Efficient Counting and Simulation in Content-Oblivious Rings

TL;DR

This paper introduces efficient algorithms for counting in content-oblivious ring networks, achieving significantly reduced pulse complexity and providing a simulator for classical message passing in such networks.

Contribution

It presents new pulse-efficient counting algorithms for rings and a simulator for message passing, improving practicality in content-oblivious distributed models.

Findings

Counting in rings with a leader requires O(n^{1.5}) pulses.

Counting in rings with IDs requires O(n log^2 n) pulses.

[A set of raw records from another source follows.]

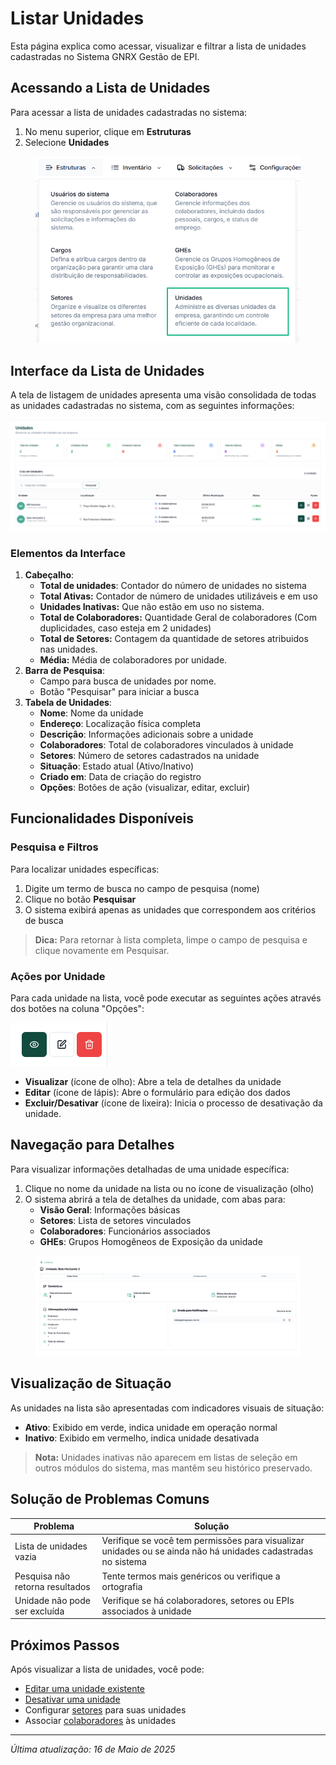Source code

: # Listar Unidades

Esta página explica como acessar, visualizar e filtrar a lista de unidades cadastradas no Sistema GNRX Gestão de EPI.

## Acessando a Lista de Unidades

Para acessar a lista de unidades cadastradas no sistema:

1. No menu superior, clique em **Estruturas**
2. Selecione **Unidades**

<figure><img src="../../.gitbook/assets/image (6).png" alt=""><figcaption></figcaption></figure>

## Interface da Lista de Unidades

A tela de listagem de unidades apresenta uma visão consolidada de todas as unidades cadastradas no sistema, com as seguintes informações:

![Lista de Unidades](<../../.gitbook/assets/image (5).png>)

### Elementos da Interface

1. **Cabeçalho**:
   * **Total de unidades**: Contador do número de unidades no sistema
   * **Total Ativas:** Contador de número de unidades utilizáveis e em uso
   * **Unidades Inativas:** Que não estão em uso no sistema.
   * **Total de Colaboradores:** Quantidade Geral de colaboradores (Com duplicidades, caso esteja em 2 unidades)
   * **Total de Setores:** Contagem da quantidade de setores atribuidos nas unidades.
   * **Média:** Média de colaboradores por unidade.
2. **Barra de Pesquisa**:
   * Campo para busca de unidades por nome.
   * Botão "Pesquisar" para iniciar a busca
3. **Tabela de Unidades**:
   * **Nome**: Nome da unidade
   * **Endereço**: Localização física completa
   * **Descrição**: Informações adicionais sobre a unidade
   * **Colaboradores**: Total de colaboradores vinculados à unidade
   * **Setores**: Número de setores cadastrados na unidade
   * **Situação**: Estado atual (Ativo/Inativo)
   * **Criado em**: Data de criação do registro
   * **Opções**: Botões de ação (visualizar, editar, excluir)

## Funcionalidades Disponíveis

### Pesquisa e Filtros

Para localizar unidades específicas:

1. Digite um termo de busca no campo de pesquisa (nome)
2. Clique no botão **Pesquisar**
3. O sistema exibirá apenas as unidades que correspondem aos critérios de busca

> **Dica:** Para retornar à lista completa, limpe o campo de pesquisa e clique novamente em Pesquisar.

### Ações por Unidade

Para cada unidade na lista, você pode executar as seguintes ações através dos botões na coluna "Opções":

![Botões de Ação](<../../.gitbook/assets/image (7).png>)

* **Visualizar** (ícone de olho): Abre a tela de detalhes da unidade
* **Editar** (ícone de lápis): Abre o formulário para edição dos dados
* **Excluir/Desativar** (ícone de lixeira): Inicia o processo de desativação da unidade.

## Navegação para Detalhes

Para visualizar informações detalhadas de uma unidade específica:

1. Clique no nome da unidade na lista ou no ícone de visualização (olho)
2. O sistema abrirá a tela de detalhes da unidade, com abas para:
   * **Visão Geral**: Informações básicas
   * **Setores**: Lista de setores vinculados
   * **Colaboradores**: Funcionários associados
   * **GHEs**: Grupos Homogêneos de Exposição da unidade

<figure><img src="../../.gitbook/assets/image (9).png" alt=""><figcaption></figcaption></figure>



## Visualização de Situação

As unidades na lista são apresentadas com indicadores visuais de situação:

* **Ativo**: Exibido em verde, indica unidade em operação normal
* **Inativo**: Exibido em vermelho, indica unidade desativada

> **Nota:** Unidades inativas não aparecem em listas de seleção em outros módulos do sistema, mas mantêm seu histórico preservado.

## Solução de Problemas Comuns

| Problema                        | Solução                                                                                                      |
| ------------------------------- | ------------------------------------------------------------------------------------------------------------ |
| Lista de unidades vazia         | Verifique se você tem permissões para visualizar unidades ou se ainda não há unidades cadastradas no sistema |
| Pesquisa não retorna resultados | Tente termos mais genéricos ou verifique a ortografia                                                        |
| Unidade não pode ser excluída   | Verifique se há colaboradores, setores ou EPIs associados à unidade                                          |

## Próximos Passos

Após visualizar a lista de unidades, você pode:

* [Editar uma unidade existente](editar-unidade.md)
* [Desativar uma unidade](desativar-unidade.md)
* Configurar [setores](../setores/) para suas unidades
* Associar [colaboradores](../colaboradores/) às unidades

***

_Última atualização: 16 de Maio de 2025_
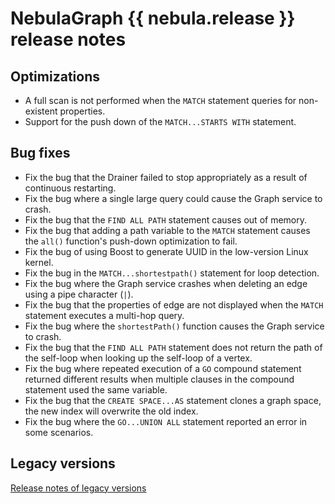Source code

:# NebulaGraph {{ nebula.release }} release notes

## Optimizations

- A full scan is not performed when the `MATCH` statement queries for non-existent properties.
- Support for the push down of the `MATCH...STARTS WITH` statement.

## Bug fixes

- Fix the bug that the Drainer failed to stop appropriately as a result of continuous restarting.
- Fix the bug where a single large query could cause the Graph service to crash.
- Fix the bug that the `FIND ALL PATH` statement causes out of memory.
- Fix the bug that adding a path variable to the `MATCH` statement causes the `all()` function's push-down optimization to fail.
- Fix the bug of using Boost to generate UUID in the low-version Linux kernel.
- Fix the bug in the `MATCH...shortestpath()` statement for loop detection.
- Fix the bug where the Graph service crashes when deleting an edge using a pipe character (`|`).
- Fix the bug that the properties of edge are not displayed when the `MATCH` statement executes a multi-hop query.
- Fix the bug where the `shortestPath()` function causes the Graph service to crash.
- Fix the bug that the `FIND ALL PATH` statement does not return the path of the self-loop when looking up the self-loop of a vertex.
- Fix the bug where repeated execution of a `GO` compound statement returned different results when multiple clauses in the compound statement used the same variable.
- Fix the bug that the `CREATE SPACE...AS` statement clones a graph space, the new index will overwrite the old index.
- Fix the bug where the `GO...UNION ALL` statement reported an error in some scenarios.

## Legacy versions

[Release notes of legacy versions](https://www.nebula-graph.io/tags/release-notes)
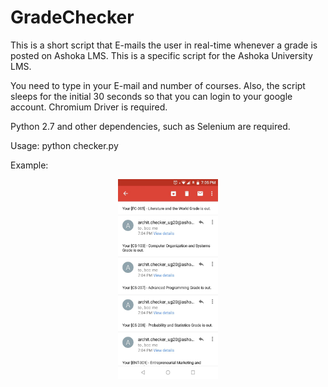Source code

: # GradeChecker
This is a short script that E-mails the user in real-time whenever a grade is posted on Ashoka LMS. This is a specific script for the Ashoka University LMS.


You need to type in your E-mail and number of courses. Also, the script sleeps for the initial 30 seconds so that you can login to your google account. Chromium Driver is required.

Python 2.7 and other dependencies, such as Selenium are required.

Usage: python checker.py

Example: 
<p align = "center">
  <img src="Example1.jpeg" width="160">
</p>
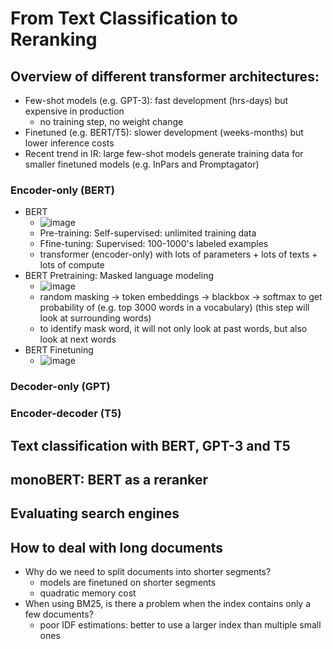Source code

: # From Text Classification to Reranking

## Overview of different transformer architectures: 

* Few-shot models (e.g. GPT-3): fast development (hrs-days) but expensive in production
  * no training step, no weight change 
* Finetuned (e.g. BERT/T5): slower development (weeks-months) but lower inference costs
* Recent trend in IR: large few-shot models generate training data for smaller finetuned models (e.g. InPars and Promptagator)

### Encoder-only (BERT)
* BERT
  * ![image](https://user-images.githubusercontent.com/16402963/218223967-9b4091b1-0e4b-4f5f-a642-f91835ed616e.png)
  * Pre-training: Self-supervised: unlimited training data
  * Ffine-tuning: Supervised: 100-1000's labeled examples
  * transformer (encoder-only) with lots of parameters + lots of texts + lots of compute
* BERT Pretraining: Masked language modeling
  * ![image](https://user-images.githubusercontent.com/16402963/218224374-b7387eef-e57d-4d1b-9323-797e8df7dafa.png)
  * random masking -> token embeddings -> blackbox -> softmax to get probability of (e.g. top 3000 words in a vocabulary) (this step will look at surrounding words)
  * to identify mask word, it will not only look at past words, but also look at next words 
* BERT Finetuning
  * ![image](https://user-images.githubusercontent.com/16402963/218224953-4edd7d80-d291-4ce1-a569-26b7c0c49f71.png)
   

### Decoder-only (GPT)

### Encoder-decoder (T5)

## Text classification with BERT, GPT-3 and T5

## monoBERT: BERT as a reranker

## Evaluating search engines

## How to deal with long documents

* Why do we need to split documents into shorter segments?
  * models are finetuned on shorter segments
  * quadratic memory cost
* When using BM25, is there a problem when the index contains only a few documents?
  * poor IDF estimations: better to use a larger index than multiple small ones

Any counting algorithm in CO needs at least Ω(n log n) pulses.

Abstract

In the content-oblivious (CO) model (proposed by Censor-Hillel et al.), processes inhabit an asynchronous network and communicate only by exchanging pulses. A series of works has clarified the computational power of this model. In particular, it was shown that, when a leader is present and the network is 2-edge-connected, content-oblivious communication can simulate classical asynchronous message passing. Subsequent results extended this equivalence to leaderless oriented and unoriented rings, and, under non-uniform assumptions, to general 2-edge-connected networks. The simulator of Censor-Hillel et al. requires $O(n^3b+n^3\log n)$ pulses to emulate the send of a single $b$-bit message, making it impractical even on modest-size networks. We focus on message-efficient computation in CO networks. We study the fundamental problem of counting in ring topologies, both because knowing the exact network size is a basic prerequisite for many distributed tasks and because counting immediately implies a broad class of aggregation primitives. We give an algorithm that counts using $O(n^{1.5})$ pulses in anonymous rings with a leader, an $O(n\log^2 n)$ algorithm for counting in rings with IDs. Moreover, we show that any counting algorithm in CO requires $\Omega(n\log n)$ pulses. Interestingly, in the course of this investigation, we design a simulator for classic message passing: in one simulated round, each process can send a $b$-bit message to each of its neighbors using only $O(b)$ pulses per process. The simulator extends to general 2-edge-connected networks, after a pre-processing step that requires $O(n^{8}\log n)$ pulses, where $n$ is the number of processes, allowing thus efficient simulation of asynchronous message passing in general 2-edge-connected networks.